# Saved entries
┄┄┄┄┄┄┄┄┄┄┄┄┄┄┄┄┄┄┄┄

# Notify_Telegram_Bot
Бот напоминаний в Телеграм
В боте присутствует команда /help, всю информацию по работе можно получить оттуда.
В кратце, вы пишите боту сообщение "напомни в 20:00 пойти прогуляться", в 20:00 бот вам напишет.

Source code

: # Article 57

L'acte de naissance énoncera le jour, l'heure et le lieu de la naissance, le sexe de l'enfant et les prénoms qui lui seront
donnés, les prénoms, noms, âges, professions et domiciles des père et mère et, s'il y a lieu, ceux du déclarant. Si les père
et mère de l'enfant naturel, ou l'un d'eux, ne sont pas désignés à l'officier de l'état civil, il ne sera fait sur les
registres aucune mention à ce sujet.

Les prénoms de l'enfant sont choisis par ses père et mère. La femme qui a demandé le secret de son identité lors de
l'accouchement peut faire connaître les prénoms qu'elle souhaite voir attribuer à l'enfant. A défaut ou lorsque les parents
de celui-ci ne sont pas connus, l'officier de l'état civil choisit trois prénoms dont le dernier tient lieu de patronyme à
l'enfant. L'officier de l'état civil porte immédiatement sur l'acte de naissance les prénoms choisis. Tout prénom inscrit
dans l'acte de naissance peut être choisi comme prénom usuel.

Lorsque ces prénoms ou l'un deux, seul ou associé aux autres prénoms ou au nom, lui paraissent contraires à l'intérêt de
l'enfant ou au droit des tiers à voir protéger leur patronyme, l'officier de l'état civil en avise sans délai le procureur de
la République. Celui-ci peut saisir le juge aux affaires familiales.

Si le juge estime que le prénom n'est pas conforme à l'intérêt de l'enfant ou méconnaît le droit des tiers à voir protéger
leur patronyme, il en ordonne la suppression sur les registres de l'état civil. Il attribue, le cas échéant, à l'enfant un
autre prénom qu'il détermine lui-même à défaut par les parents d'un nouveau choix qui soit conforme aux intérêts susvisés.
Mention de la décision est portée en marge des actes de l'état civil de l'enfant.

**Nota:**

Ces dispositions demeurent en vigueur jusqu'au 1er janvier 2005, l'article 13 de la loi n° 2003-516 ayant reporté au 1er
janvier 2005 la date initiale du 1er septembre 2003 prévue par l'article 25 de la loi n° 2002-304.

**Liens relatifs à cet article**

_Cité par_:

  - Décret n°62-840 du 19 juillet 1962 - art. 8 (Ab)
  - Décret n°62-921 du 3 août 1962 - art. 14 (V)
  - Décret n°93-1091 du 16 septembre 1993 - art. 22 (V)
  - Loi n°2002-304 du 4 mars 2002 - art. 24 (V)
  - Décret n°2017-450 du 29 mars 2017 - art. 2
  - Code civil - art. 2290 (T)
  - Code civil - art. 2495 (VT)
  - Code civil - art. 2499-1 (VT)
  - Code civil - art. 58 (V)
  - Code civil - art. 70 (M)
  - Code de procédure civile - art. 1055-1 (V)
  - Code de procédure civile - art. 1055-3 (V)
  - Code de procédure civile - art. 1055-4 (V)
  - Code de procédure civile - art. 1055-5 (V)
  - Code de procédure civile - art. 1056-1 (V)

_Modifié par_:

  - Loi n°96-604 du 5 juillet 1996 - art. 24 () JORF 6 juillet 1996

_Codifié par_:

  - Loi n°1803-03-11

┄┄┄┄┄┄┄┄┄┄┄┄┄┄┄┄┄┄┄┄

# EXERCISE OBJECTIVE
Write out all the records above again, exactly as they stand.

# EXERCISE RESPONSE
# Notify_Telegram_Bot
Бот напоминаний в Телеграм
В боте присутствует команда /help, всю информацию по работе можно получить оттуда.
В кратце, вы пишите боту сообщение "напомни в 20:00 пойти прогуляться", в 20:00 бот вам напишет.

Source code

: # Article 57

L'acte de naissance énoncera le jour, l'heure et le lieu de la naissance, le sexe de l'enfant et les prénoms qui lui seront
donnés, les prénoms, noms, âges, professions et domiciles des père et mère et, s'il y a lieu, ceux du déclarant. Si les père
et mère de l'enfant naturel, ou l'un d'eux, ne sont pas désignés à l'officier de l'état civil, il ne sera fait sur les
registres aucune mention à ce sujet.

Les prénoms de l'enfant sont choisis par ses père et mère. La femme qui a demandé le secret de son identité lors de
l'accouchement peut faire connaître les prénoms qu'elle souhaite voir attribuer à l'enfant. A défaut ou lorsque les parents
de celui-ci ne sont pas connus, l'officier de l'état civil choisit trois prénoms dont le dernier tient lieu de patronyme à
l'enfant. L'officier de l'état civil porte immédiatement sur l'acte de naissance les prénoms choisis. Tout prénom inscrit
dans l'acte de naissance peut être choisi comme prénom usuel.

Lorsque ces prénoms ou l'un deux, seul ou associé aux autres prénoms ou au nom, lui paraissent contraires à l'intérêt de
l'enfant ou au droit des tiers à voir protéger leur patronyme, l'officier de l'état civil en avise sans délai le procureur de
la République. Celui-ci peut saisir le juge aux affaires familiales.

Si le juge estime que le prénom n'est pas conforme à l'intérêt de l'enfant ou méconnaît le droit des tiers à voir protéger
leur patronyme, il en ordonne la suppression sur les registres de l'état civil. Il attribue, le cas échéant, à l'enfant un
autre prénom qu'il détermine lui-même à défaut par les parents d'un nouveau choix qui soit conforme aux intérêts susvisés.
Mention de la décision est portée en marge des actes de l'état civil de l'enfant.

**Nota:**

Ces dispositions demeurent en vigueur jusqu'au 1er janvier 2005, l'article 13 de la loi n° 2003-516 ayant reporté au 1er
janvier 2005 la date initiale du 1er septembre 2003 prévue par l'article 25 de la loi n° 2002-304.

**Liens relatifs à cet article**

_Cité par_:

  - Décret n°62-840 du 19 juillet 1962 - art. 8 (Ab)
  - Décret n°62-921 du 3 août 1962 - art. 14 (V)
  - Décret n°93-1091 du 16 septembre 1993 - art. 22 (V)
  - Loi n°2002-304 du 4 mars 2002 - art. 24 (V)
  - Décret n°2017-450 du 29 mars 2017 - art. 2
  - Code civil - art. 2290 (T)
  - Code civil - art. 2495 (VT)
  - Code civil - art. 2499-1 (VT)
  - Code civil - art. 58 (V)
  - Code civil - art. 70 (M)
  - Code de procédure civile - art. 1055-1 (V)
  - Code de procédure civile - art. 1055-3 (V)
  - Code de procédure civile - art. 1055-4 (V)
  - Code de procédure civile - art. 1055-5 (V)
  - Code de procédure civile - art. 1056-1 (V)

_Modifié par_:

  - Loi n°96-604 du 5 juillet 1996 - art. 24 () JORF 6 juillet 1996

_Codifié par_:

  - Loi n°1803-03-11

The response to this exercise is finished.